NERMEEN SHAIKH: New information is emerging about U.S. State Department guidance issued the day President Trump signed an executive order temporarily banning all refugees, as well as all citizens from seven Muslim-majority nations—Iran, Iraq, Libya, Somalia, Sudan, Syria and Yemen—from entering the United States. WBUR has acquired a department memo dated January 27th that provisionally revokes all nonimmigrant and immigrant visas of nationals from the seven countries as of Friday. According to the memo, the revocation does not apply to diplomatic visas.

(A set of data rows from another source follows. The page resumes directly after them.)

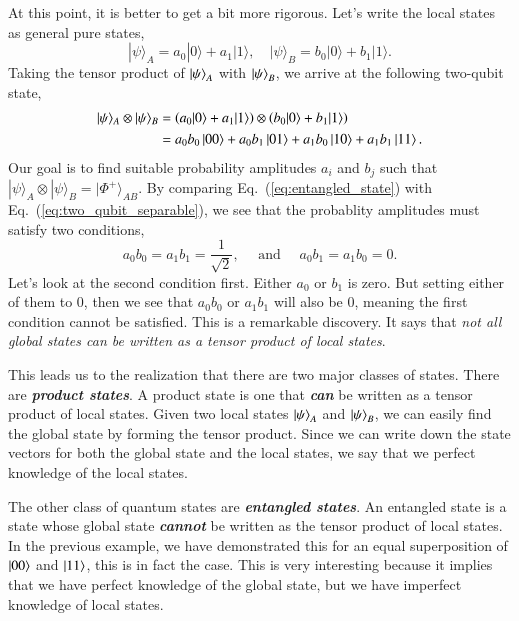 At this point, it is better to get a bit more rigorous.
Let's write the local states as general pure states,
\begin{equation}
    |\psi\rangle_A = a_0|0\rangle + a_1|1\rangle, \quad |\psi\rangle_B = b_0|0\rangle + b_1|1\rangle.
\end{equation}
Taking the tensor product of $\ket{\psi}_A$ with $\ket{\psi}_B$, we arrive at the following two-qubit state, 
\begin{align}
    |\psi\rangle_{A} \otimes|\psi\rangle_{B} & = \left(a_{0}|0\rangle+a_{1}|1\rangle\right) \otimes\left(b_{0}|0\rangle+b_{1}|1\rangle\right) \nonumber\\
    & = a_0 b_0\ket{00} + a_0 b_1\ket{01} + a_1 b_0\ket{10} + a_1 b_1\ket{11}.
    \label{eq:two_qubit_separable}
\end{align}
Our goal is to find suitable probability amplitudes $a_i$ and $b_j$ such that $|\psi\rangle_{A} \otimes|\psi\rangle_{B} = |\Phi^+\rangle_{AB}$.
By comparing Eq.~(\ref{eq:entangled_state}) with Eq.~(\ref{eq:two_qubit_separable}), we see that the probablity amplitudes must satisfy two conditions,
\begin{equation}
    a_0 b_0 = a_1 b_1 = \frac{1}{\sqrt{2}}, \quad \text{ and }\quad a_0 b_1 = a_1 b_0 = 0.
\end{equation}
Let's look at the second condition first.
Either $a_0$ or $b_1$ is zero.
But setting either of them to 0, then we see that $a_0 b_0$ or $a_1 b_1$ will also be 0, meaning the first condition cannot be satisfied.
This is a remarkable discovery.
It says that \emph{not all global states can be written as a tensor product of local states}.

This leads us to the realization that there are two major classes of states.
There are \textbf{\emph{product states}}.
A product state is one that \textbf{\emph{can}} be written as a tensor product of local states.
Given two local states $\ket{\psi}_A$ and $\ket{\psi}_B$, we can easily find the global state by forming the tensor product.
Since we can write down the state vectors for both the global state and the local states, we say that we perfect knowledge of the local states.

The other class of quantum states are \textbf{\emph{entangled states}}.
An entangled state is a state whose global state \textbf{\emph{cannot}} be written as the tensor product of local states.
In the previous example, we have demonstrated this for an equal superposition of $\ket{00}$ and $\ket{11}$, this is in fact the case.
This is very interesting because it implies that we have perfect knowledge of the global state, but we have imperfect knowledge of local states.



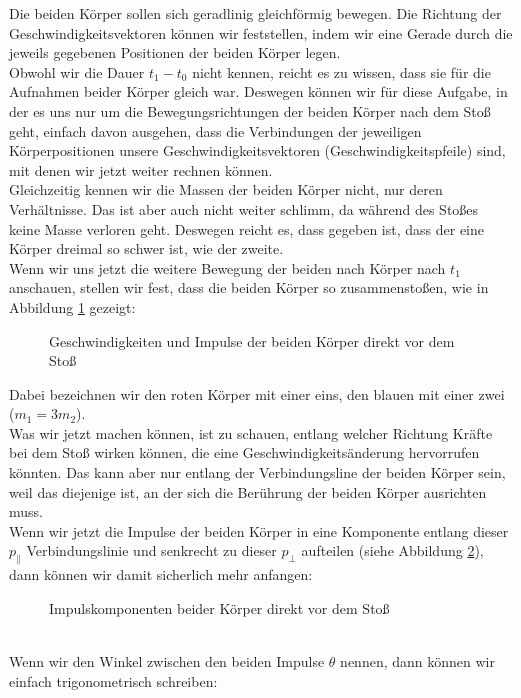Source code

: \begin{Answer}[ref = col1]
	Die beiden Körper sollen sich geradlinig gleichförmig bewegen. Die Richtung der Geschwindigkeitsvektoren können wir feststellen, indem wir eine Gerade durch die jeweils gegebenen Positionen der beiden Körper legen. \\
	Obwohl wir die Dauer $t_1-t_0$ nicht kennen, reicht es zu wissen, dass sie für die Aufnahmen beider Körper gleich war. Deswegen können wir für diese Aufgabe, in der es uns nur um die Bewegungsrichtungen der beiden Körper nach dem Stoß geht, einfach davon ausgehen, dass die Verbindungen der jeweiligen Körperpositionen unsere Geschwindigkeitsvektoren (\glqq Geschwindigkeitspfeile\grqq) sind, mit denen wir jetzt weiter rechnen können.\\
	Gleichzeitig kennen wir die Massen der beiden Körper nicht, nur deren Verhältnisse. Das ist aber auch nicht weiter schlimm, da während des Stoßes keine Masse verloren geht. Deswegen reicht es, dass gegeben ist, dass der eine Körper dreimal so schwer ist, wie der zweite.\\
	Wenn wir uns jetzt die weitere Bewegung der beiden nach Körper nach $t_1$ anschauen, stellen wir fest, dass die beiden Körper so zusammenstoßen, wie in Abbildung \ref{col1:colfi}
	gezeigt:
	\begin{figure}[h]
		\centering
		
		\caption{Geschwindigkeiten und Impulse der beiden Körper direkt vor dem Stoß}
		\label{col1:colfi}
	\end{figure}
	Dabei bezeichnen wir den roten Körper mit einer eins, den blauen mit einer zwei ($m_1 = 3m_2$).\\
	Was wir jetzt machen können, ist zu schauen, entlang welcher Richtung Kräfte bei dem Stoß wirken können, die eine Geschwindigkeitsänderung hervorrufen könnten. Das kann aber nur entlang der Verbindungsline der beiden Körper sein, weil das diejenige ist, an der sich die Berührung der beiden Körper ausrichten muss.\\
	Wenn wir jetzt die Impulse der beiden Körper in eine Komponente entlang dieser $p_\parallel$ Verbindungslinie und senkrecht zu dieser $p_\bot$ aufteilen (siehe Abbildung \ref{col1:colcom}), dann können wir damit sicherlich mehr anfangen:
	\begin{figure}[h]
		\centering
		
		\caption{Impulskomponenten beider Körper direkt vor dem Stoß}
		\label{col1:colcom}
	\end{figure}\\
	Wenn wir den Winkel zwischen den beiden Impulse $\theta$ nennen, dann können wir einfach trigonometrisch schreiben:

\end{Answer}
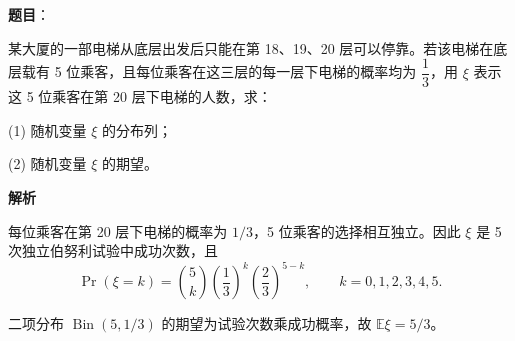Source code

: \begin{answer}

\textbf{题目}：

某大厦的一部电梯从底层出发后只能在第 18、19、20 层可以停靠。若该电梯在底层载有 5 位乘客，且每位乘客在这三层的每一层下电梯的概率均为 \(\dfrac13\)，用 \(\xi\) 表示这 5 位乘客在第 20 层下电梯的人数，求：

(1) 随机变量 \(\xi\) 的分布列；

(2) 随机变量 \(\xi\) 的期望。

\textbf{解析}


每位乘客在第 20 层下电梯的概率为 \(1/3\)，5 位乘客的选择相互独立。因此 \(\xi\) 是 5 次独立伯努利试验中成功次数，且
\nopagebreak[4]
\[
\Pr(\xi=k)=\binom5k\left(\frac13\right)^k\left(\frac23\right)^{5-k},\qquad k=0,1,2,3,4,5.
\]


二项分布 \(\operatorname{Bin}(5,1/3)\) 的期望为试验次数乘成功概率，故 \(\mathbb E\xi=5/3\)。



\end{answer}
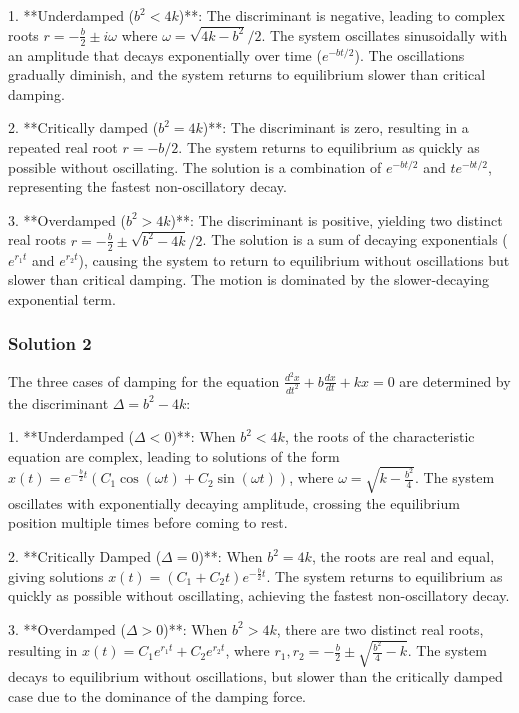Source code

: \documentclass{article}
\begin{document}
1. **Underdamped (\( b^2 < 4k \))**:  
   The discriminant is negative, leading to complex roots \( r = -\frac{b}{2} \pm i\omega \) where \( \omega = \sqrt{4k - b^2}/2 \). The system oscillates sinusoidally with an amplitude that decays exponentially over time (\( e^{-bt/2} \)). The oscillations gradually diminish, and the system returns to equilibrium slower than critical damping.  

2. **Critically damped (\( b^2 = 4k \))**:  
   The discriminant is zero, resulting in a repeated real root \( r = -b/2 \). The system returns to equilibrium as quickly as possible without oscillating. The solution is a combination of \( e^{-bt/2} \) and \( t e^{-bt/2} \), representing the fastest non-oscillatory decay.  

3. **Overdamped (\( b^2 > 4k \))**:  
   The discriminant is positive, yielding two distinct real roots \( r = -\frac{b}{2} \pm \sqrt{b^2 - 4k}/2 \). The solution is a sum of decaying exponentials (\( e^{r_1 t} \) and \( e^{r_2 t} \)), causing the system to return to equilibrium without oscillations but slower than critical damping. The motion is dominated by the slower-decaying exponential term.

\subsubsection{Solution 2}
The three cases of damping for the equation \( \frac{d^2x}{dt^2} + b\frac{dx}{dt} + kx = 0 \) are determined by the discriminant \( \Delta = b^2 - 4k \):

1. **Underdamped (\( \Delta < 0 \))**: When \( b^2 < 4k \), the roots of the characteristic equation are complex, leading to solutions of the form \( x(t) = e^{-\frac{b}{2}t}\left(C_1 \cos(\omega t) + C_2 \sin(\omega t)\right) \), where \( \omega = \sqrt{k - \frac{b^2}{4}} \). The system oscillates with exponentially decaying amplitude, crossing the equilibrium position multiple times before coming to rest.

2. **Critically Damped (\( \Delta = 0 \))**: When \( b^2 = 4k \), the roots are real and equal, giving solutions \( x(t) = (C_1 + C_2 t)e^{-\frac{b}{2}t} \). The system returns to equilibrium as quickly as possible without oscillating, achieving the fastest non-oscillatory decay.

3. **Overdamped (\( \Delta > 0 \))**: When \( b^2 > 4k \), there are two distinct real roots, resulting in \( x(t) = C_1 e^{r_1 t} + C_2 e^{r_2 t} \), where \( r_1, r_2 = -\frac{b}{2} \pm \sqrt{\frac{b^2}{4} - k} \). The system decays to equilibrium without oscillations, but slower than the critically damped case due to the dominance of the damping force.
\end{document}
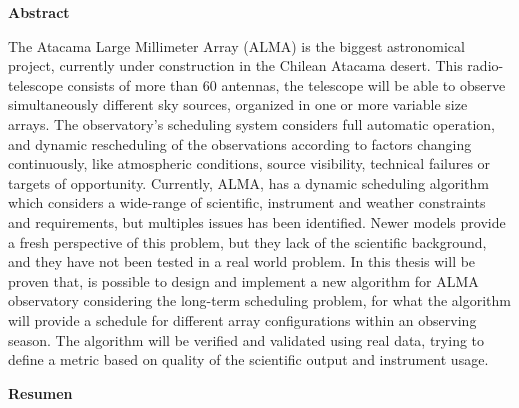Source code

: \thispagestyle{empty}
\vspace*{\fill}

\begin{center}
\begin{LARGE}\textbf{Abstract}\end{LARGE}
\end{center}

The Atacama Large Millimeter Array (ALMA) is the biggest astronomical project, currently under
construction in the Chilean Atacama desert. This radio-telescope consists of more than 60
antennas, the telescope will be able to observe simultaneously different sky sources, organized in one or more
variable size arrays. The observatory's scheduling system considers full automatic
operation, and dynamic rescheduling of the observations according to factors changing continuously, like atmospheric
conditions, source visibility, technical failures or targets of opportunity.
Currently, ALMA, has a dynamic scheduling algorithm which considers a wide-range of scientific,
instrument and weather constraints and requirements, but multiples issues has been
identified. Newer models provide a fresh perspective of this problem, but they lack of the
scientific background, and they have not been tested in a real world problem.
In this thesis will be proven that, is possible to design and implement a new algorithm for ALMA observatory 
considering the long-term scheduling problem, for what the algorithm will provide a schedule 
for different array configurations within an observing
season. The algorithm will be verified and validated using real data, trying to define a metric based on quality
of the scientific output and instrument usage.

\vspace{0.5cm}

\begin{center}
\begin{LARGE}\textbf{Resumen}\end{LARGE}
\end{center}

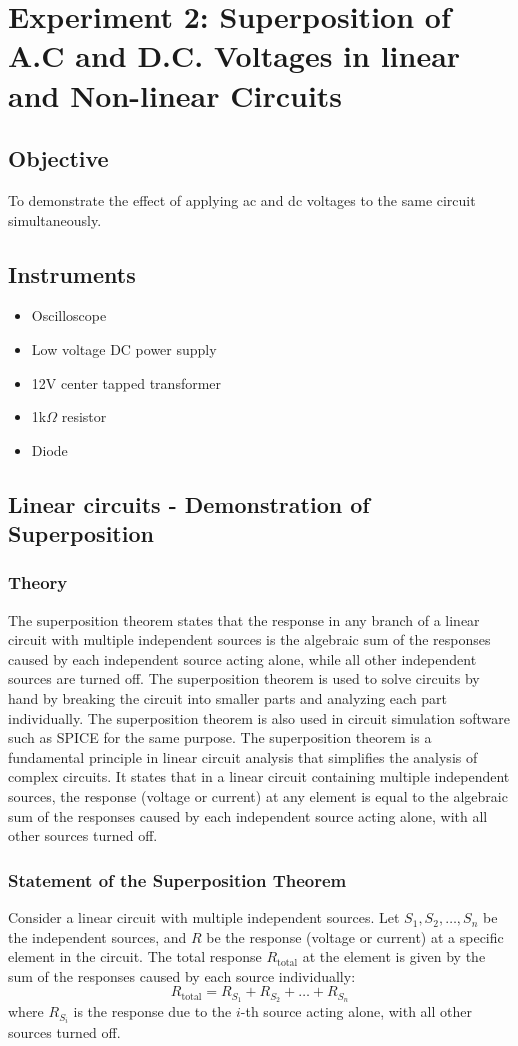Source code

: \newpage
\section{Experiment 2: Superposition of A.C and D.C. Voltages in linear and Non-linear Circuits}
\subsection{Objective}
To demonstrate the effect of applying ac and dc voltages to the same circuit simultaneously.

\subsection {Instruments}
\begin{itemize}
\item Oscilloscope
\item Low voltage DC power supply
\item 12V center tapped transformer
\item 1k$\Omega$ resistor
\item Diode
\end{itemize}

\subsection{Linear circuits - Demonstration of Superposition}
\subsubsection{Theory}
The superposition theorem states that the response in any branch of a linear circuit with multiple independent sources is the algebraic sum of the responses caused by each independent source acting alone, while all other independent sources are turned off. The superposition theorem is used to solve circuits by hand by breaking the circuit into smaller parts and analyzing each part individually. The superposition theorem is also used in circuit simulation software such as SPICE for the same purpose.
The superposition theorem is a fundamental principle in linear circuit analysis that simplifies the analysis of complex circuits. It states that in a linear circuit containing multiple independent sources, the response (voltage or current) at any element is equal to the algebraic sum of the responses caused by each independent source acting alone, with all other sources turned off.
\subsubsection{Statement of the Superposition Theorem}
Consider a linear circuit with multiple independent sources. Let \(S_1, S_2, \ldots, S_n\) be the independent sources, and \(R\) be the response (voltage or current) at a specific element in the circuit.
The total response \(R_{\text{total}}\) at the element is given by the sum of the responses caused by each source individually:
\[
R_{\text{total}} = R_{S_1} + R_{S_2} + \ldots + R_{S_n}
\]
where \(R_{S_i}\) is the response due to the \(i\)-th source acting alone, with all other sources turned off.
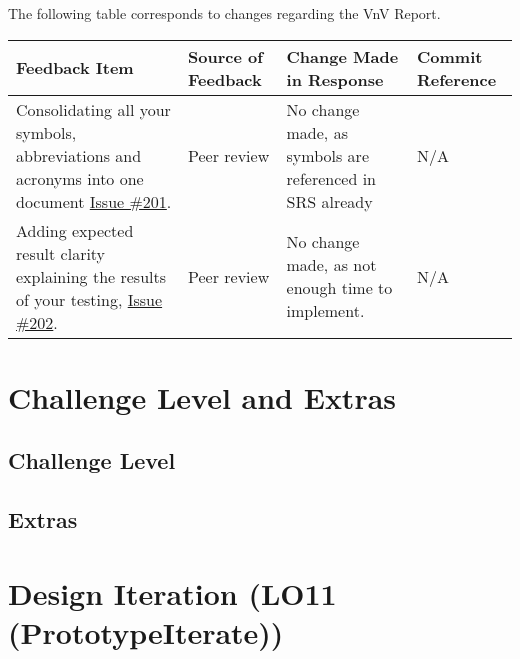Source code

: \documentclass{article}
\begin{document}
The following table corresponds to changes regarding the VnV Report.
\begin{longtable}{|p{4cm}|p{1.5cm}|p{4cm}|p{1.5cm}|}
    \hline
    \textbf{Feedback Item} & \textbf{Source of Feedback} & \textbf{Change Made in Response} & \textbf{Commit Reference} \\
    \hline
    \endfirsthead
    \hline
    \endhead
    \hline
    \endfoot
    \hline
    \endlastfoot
    Consolidating all your symbols, abbreviations and acronyms into one document \href{https://github.com/gr812b/CVT-Simulator/issues/201}{Issue \#201}. & Peer review  & No change made, as symbols are referenced in SRS already & N/A \\
    \hline
    Adding expected result clarity explaining the results of your testing, \href{https://github.com/gr812b/CVT-Simulator/issues/202}{Issue \#202}. & Peer review  & No change made, as not enough time to implement. & N/A \\
    
    \hline 
\end{longtable}    
\section{Challenge Level and Extras}

\subsection{Challenge Level}


\subsection{Extras}


\section{Design Iteration (LO11 (PrototypeIterate))}
\end{document}
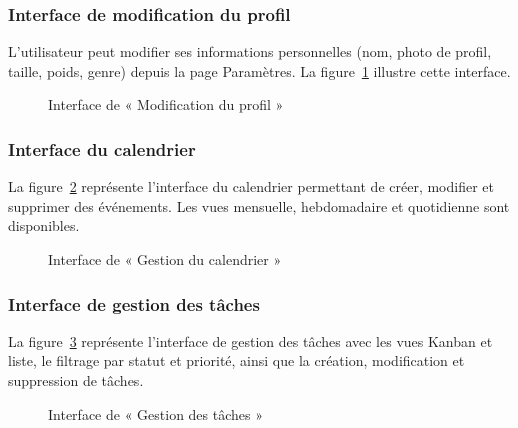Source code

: \subsubsection{Interface de modification du profil}

L'utilisateur peut modifier ses informations personnelles (nom, photo de profil, taille, poids, genre) depuis la page Paramètres. La figure~\ref{fig:settings} illustre cette interface.

\begin{figure}[H]
\centering
\caption{Interface de « Modification du profil »}
\label{fig:settings}
\end{figure}

\subsubsection{Interface du calendrier}

La figure~\ref{fig:calendar} représente l'interface du calendrier permettant de créer, modifier et supprimer des événements. Les vues mensuelle, hebdomadaire et quotidienne sont disponibles.

\begin{figure}[H]
\centering
\caption{Interface de « Gestion du calendrier »}
\label{fig:calendar}
\end{figure}

\subsubsection{Interface de gestion des tâches}

La figure~\ref{fig:tasks} représente l'interface de gestion des tâches avec les vues Kanban et liste, le filtrage par statut et priorité, ainsi que la création, modification et suppression de tâches.

\begin{figure}[H]
\centering
\caption{Interface de « Gestion des tâches »}
\label{fig:tasks}
\end{figure}

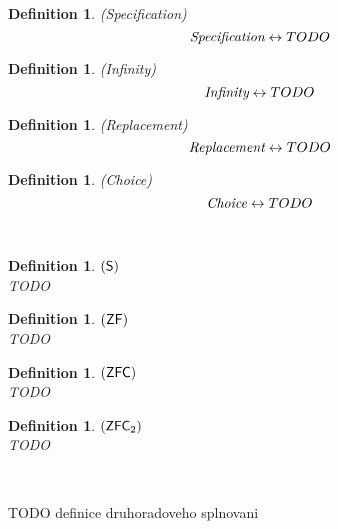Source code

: \documentclass[12pt,a4paper]{article}
\newtheorem{definition}[theorem]{Definition}
\renewcommand{\iff}{\leftrightarrow}
\begin{document}
\begin{definition}{(\emph{Specification})}\label{def:specification}\\
\begin{equation}
\emph{Specification} \iff TODO
\end{equation}
\end{definition}

\begin{definition}{(\emph{Infinity})}\label{def:infinity}\\
\begin{equation}
\emph{Infinity} \iff TODO
\end{equation}
\end{definition}

\begin{definition}{(\emph{Replacement})}\label{def:replacement}\\
\begin{equation}
\emph{Replacement} \iff TODO
\end{equation}
\end{definition}

\begin{definition}{(\emph{Choice})}\label{def:choice}\\
\begin{equation}
\emph{Choice} \iff TODO
\end{equation}
\end{definition}

\

\begin{definition}{$(\sf{S})$}\label{def:s}\\
TODO
\end{definition}

\begin{definition}{$(\sf{ZF})$}\label{def:zf}\\
TODO
\end{definition}

\begin{definition}{$(\sf{ZFC})$}\label{def:zfc}\\
TODO
\end{definition}

\begin{definition}{$(\sf{ZFC\textsubscript{2}})$}\label{def:zfc_2}\\
TODO
\end{definition}

\

TODO definice druhoradoveho splnovani
\end{document}
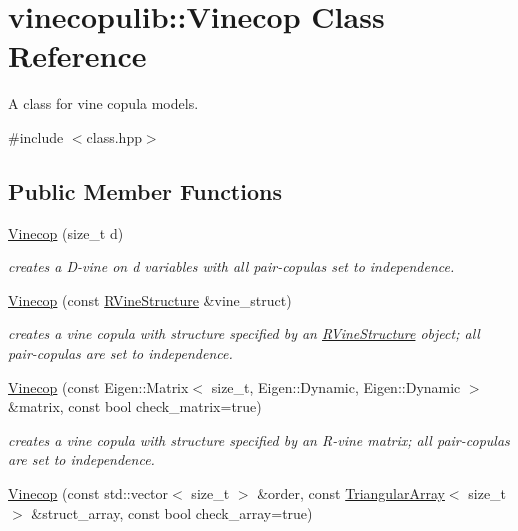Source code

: \hypertarget{classvinecopulib_1_1_vinecop}{}\section{vinecopulib\+:\+:Vinecop Class Reference}
\label{classvinecopulib_1_1_vinecop}


A class for vine copula models.  




{\ttfamily \#include $<$class.\+hpp$>$}

\subsection*{Public Member Functions}
\begin{DoxyCompactItemize}
\item 
\hyperlink{classvinecopulib_1_1_vinecop_a391541e2795d06a848d5a17fe3496a63}{Vinecop} (size\+\_\+t d)
\begin{DoxyCompactList}\small\item\em creates a D-\/vine on {\ttfamily d} variables with all pair-\/copulas set to independence. \end{DoxyCompactList}\item 
\hyperlink{classvinecopulib_1_1_vinecop_abebc47fd9c68aeff199a3eba370a5f6a}{Vinecop} (const \hyperlink{classvinecopulib_1_1_r_vine_structure}{R\+Vine\+Structure} \&vine\+\_\+struct)
\begin{DoxyCompactList}\small\item\em creates a vine copula with structure specified by an \hyperlink{classvinecopulib_1_1_r_vine_structure}{R\+Vine\+Structure} object; all pair-\/copulas are set to independence. \end{DoxyCompactList}\item 
\hyperlink{classvinecopulib_1_1_vinecop_a2cb5079a1a3cfe0403969aba92092ac3}{Vinecop} (const Eigen\+::\+Matrix$<$ size\+\_\+t, Eigen\+::\+Dynamic, Eigen\+::\+Dynamic $>$ \&matrix, const bool check\+\_\+matrix=true)
\begin{DoxyCompactList}\small\item\em creates a vine copula with structure specified by an R-\/vine matrix; all pair-\/copulas are set to independence. \end{DoxyCompactList}\item 
\hyperlink{classvinecopulib_1_1_vinecop_af54ae0403aaa188052c63e959e70f90f}{Vinecop} (const std\+::vector$<$ size\+\_\+t $>$ \&order, const \hyperlink{classvinecopulib_1_1_triangular_array}{Triangular\+Array}$<$ size\+\_\+t $>$ \&struct\+\_\+array, const bool check\+\_\+array=true)

\end{DoxyCompactItemize}

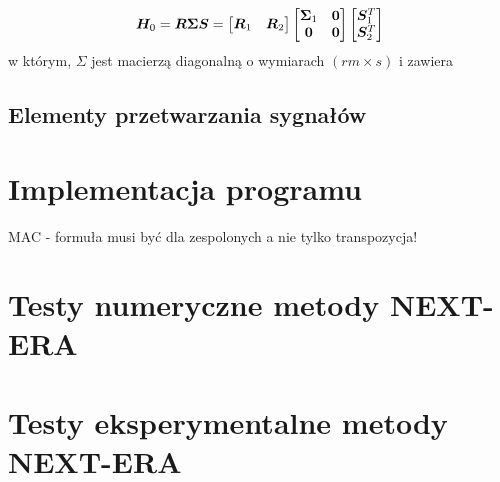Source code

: \begin{equation}
	\vect{H}_0 = \vect{R}\vect{\Sigma} \vect{S} = \begin{bmatrix}
		\vect{R}_1 & \vect{R}_2
	\end{bmatrix}\begin{bmatrix}
	\vect{\Sigma}_1 & \vect{0} \\
\vect{0} & \vect{0} 
\end{bmatrix}\begin{bmatrix}
\vect{S}_1^T \\
\vect{S}_2^T 
\end{bmatrix}

\end{equation}
w którym, $\Sigma$ jest macierzą diagonalną o wymiarach $(rm\times s)$ i zawiera 

\subsection{Elementy przetwarzania sygnałów}


\section{Implementacja programu}
MAC - \parencite{allemang_modal_2003} formuła musi być dla zespolonych a nie tylko transpozycja!
\section{Testy numeryczne metody NEXT-ERA}
\section{Testy eksperymentalne metody NEXT-ERA}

AMY GOODMAN: Well, for more, we go to Seattle, Washington, where we’re joined by Matt Adams, legal director for the Northwest Immigrant Rights Project, lead counsel for a class action lawsuit challenging Donald Trump’s executive order. His lawsuit was filed in Seattle on behalf of three parents legally living in the U.S. who are now restricted from bringing their children from Somalia, Syria and Yemen.

Matt, welcome to Democracy Now! Tell us who your clients are and what’s happened in the last week.

MATT ADAMS: Thank you. Our clients are three parents. One is—two of them are United States citizens, and one of them is a lawful permanent resident. And so we have, for example, a Syrian mother, a lawful permanent resident, who lives here in Seattle and has been separated from her child, a 16-year-old boy. She’s filed a visa petition. It’s been approved. He is in desperate circumstances in war-torn Syria. And now, after she submitted her application with the consulate, the president has issued this order, putting an indefinite hold and separation between her and her child.

We have another. A mother and a father are both United States citizens. They have two other daughters who are here, also U.S. citizens, who are separated from their 12-year-old daughter, who is not. Their application had already been processed, had already been approved. The father went to pick up his daughter, who’s from Yemen. They had to travel to Jordan. Yemen is so dangerous that our own U.S. Consulate has pulled out of that. So they had their interview in Jordan. It was approved. They showed up at the airport. And when they arrived at the airport, they were told the father, of course, can get on the plane, because he’s a U.S. citizen, but the 12-year-old daughter has to stay behind. And, of course, what is the father to do? Right now, him and his daughter are left in a desperate situation. He doesn’t know what he can do. He can’t send her back to the danger that exists in Yemen.

We have one other client, a mother who is, again, a U.S. citizen, and her 6-year-old daughter is left in Somalia. And again, an application has—a visa petition has already been approved. The application went forward with the consulate. And now President Trump has said, no, these children are a threat to our national security, because they come from predominantly Muslim countries that have been targeted. And a hold has been placed on them and hundreds of others who are like them, who’ve reached out to us. And so, these individuals are bringing a lawsuit not just on behalf of themselves, but others who are similarly situated.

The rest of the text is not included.